Arrange also that the union of the 2-cells is dense in the horizontal, and that the 0-cells have full linear measure in the horizontal.
Topologically, the quotient space is a dendrite, and the boundary of the half disk determines a loop in the quotient space.
Now glue, (to the lower half disk) an upper closed half disk fibred by the canonical semicircles.
Generically, now we have obtained a partition of the closed unit disk into continua so that the resulting quotient space is 2 dimensional.
Delete the open semicircles from the upper open unit disk, but remember that $[-x,0]$ and $[0,x]$ are identified. Thus the horizontal bar of the closed unit disk determines a reverse pairing, the horizontal bar factors through an interval and particular a dendrite.
Deleting the mentioned reverse pair from the boundary of the closed upper semicircle leaves an injective loop which, in particular, cannot be lifted to a loop in a dendrite.
This unexpected answer was in fact hiding in plain sight. But it was easy to be tricked for 3 reasons:

*

*We get a yes answer for loops in 1 dimensional spaces.


*The property of ‘lifting to a dendrite loop’ is closed in the uniform topology for loops in any Peano continuum (with help from Ascoli's Theorem).


*Dendrites are similar to trees. Both are compact contractible locally contractible uniquely arcwise connected metric spaces.
But unlike a tree, endpoints of a dendrite are typically dense G-delta!
This fact is the real reason a counterexample can be built.
More details: Before gluing, the left and right sides of the lower unit disk determine dendrites. The 1 dimensional part of a dendrite (the complement of the endpoints) is F-sigma, a direct metric limit of trees. But the two F-sigma sets corresponding to the reverse pair (created after mating) will typically be disjoint. After deleting the newly created reverse pair, (in the new quotient space) we are left with a loop which is injective and which cannot be lifted to a loop in a dendrite.
Summary.
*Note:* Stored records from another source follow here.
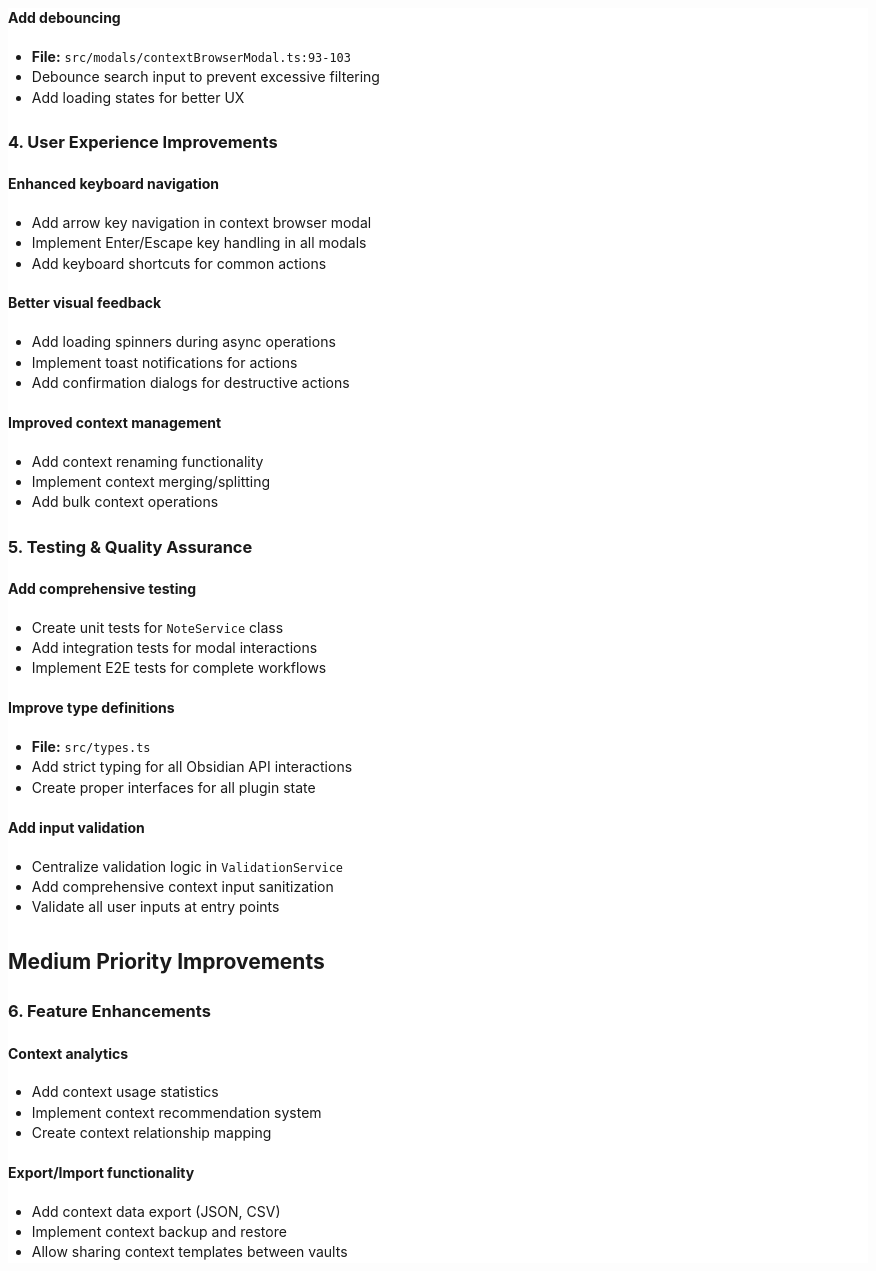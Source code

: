 #### **Add debouncing**
- **File:** `src/modals/contextBrowserModal.ts:93-103`
- Debounce search input to prevent excessive filtering
- Add loading states for better UX

### 4. User Experience Improvements

#### **Enhanced keyboard navigation**
- Add arrow key navigation in context browser modal
- Implement Enter/Escape key handling in all modals
- Add keyboard shortcuts for common actions

#### **Better visual feedback**
- Add loading spinners during async operations
- Implement toast notifications for actions
- Add confirmation dialogs for destructive actions

#### **Improved context management**
- Add context renaming functionality
- Implement context merging/splitting
- Add bulk context operations

### 5. Testing & Quality Assurance

#### **Add comprehensive testing**
- Create unit tests for `NoteService` class
- Add integration tests for modal interactions
- Implement E2E tests for complete workflows

#### **Improve type definitions**
- **File:** `src/types.ts`
- Add strict typing for all Obsidian API interactions
- Create proper interfaces for all plugin state

#### **Add input validation**
- Centralize validation logic in `ValidationService`
- Add comprehensive context input sanitization
- Validate all user inputs at entry points

## Medium Priority Improvements

### 6. Feature Enhancements

#### **Context analytics**
- Add context usage statistics
- Implement context recommendation system
- Create context relationship mapping

#### **Export/Import functionality**
- Add context data export (JSON, CSV)
- Implement context backup and restore
- Allow sharing context templates between vaults

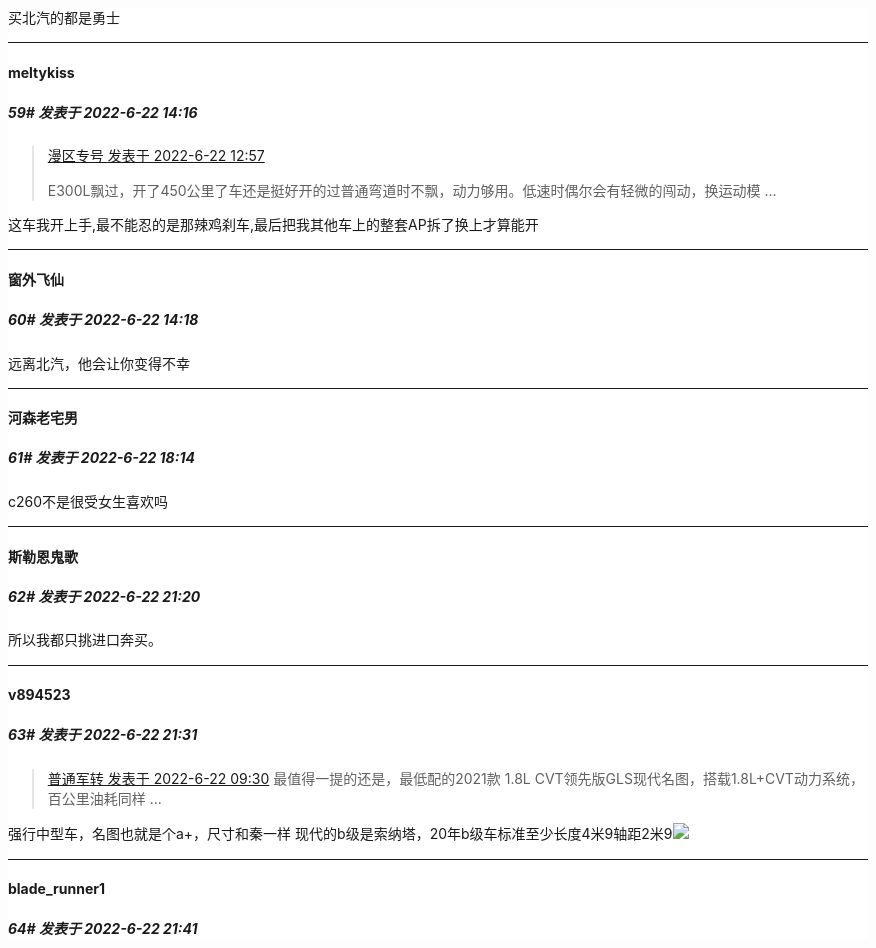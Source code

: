 买北汽的都是勇士

*****

####  meltykiss  
##### 59#       发表于 2022-6-22 14:16

<blockquote><a href="httphttps://bbs.saraba1st.com/2b/forum.php?mod=redirect&amp;goto=findpost&amp;pid=56364385&amp;ptid=2077200" target="_blank">漫区专号 发表于 2022-6-22 12:57</a>

E300L飘过，开了450公里了车还是挺好开的过普通弯道时不飘，动力够用。低速时偶尔会有轻微的闯动，换运动模 ...</blockquote>
这车我开上手,最不能忍的是那辣鸡刹车,最后把我其他车上的整套AP拆了换上才算能开

*****

####  窗外飞仙  
##### 60#       发表于 2022-6-22 14:18

远离北汽，他会让你变得不幸



*****

####  河森老宅男  
##### 61#       发表于 2022-6-22 18:14

c260不是很受女生喜欢吗



*****

####  斯勒恩鬼歌  
##### 62#       发表于 2022-6-22 21:20

所以我都只挑进口奔买。



*****

####  v894523  
##### 63#       发表于 2022-6-22 21:31

<blockquote><a href="httphttps://bbs.saraba1st.com/2b/forum.php?mod=redirect&amp;goto=findpost&amp;pid=56361395&amp;ptid=2077200" target="_blank">普通军转 发表于 2022-6-22 09:30</a>
最值得一提的还是，最低配的2021款 1.8L CVT领先版GLS现代名图，搭载1.8L+CVT动力系统，百公里油耗同样 ...</blockquote>
强行中型车，名图也就是个a+，尺寸和秦一样
现代的b级是索纳塔，20年b级车标准至少长度4米9轴距2米9<img src="https://static.saraba1st.com/image/smiley/face2017/067.png" referrerpolicy="no-referrer">



*****

####  blade_runner1  
##### 64#       发表于 2022-6-22 21:41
We construct a cellular decomposition of the closed unit disk, so that antipodal points on $[-1,1]$ are equivalent. The restriction to the lower closed unit disk, and modding out by connected components, is a dendrite. On the horizontal bar $[-1,1]$, $x$ and $-x$ are equivalent, and thus restriction to the horizontal bar factors through a dendrite. No two points on the open lower semicircle are equivalent.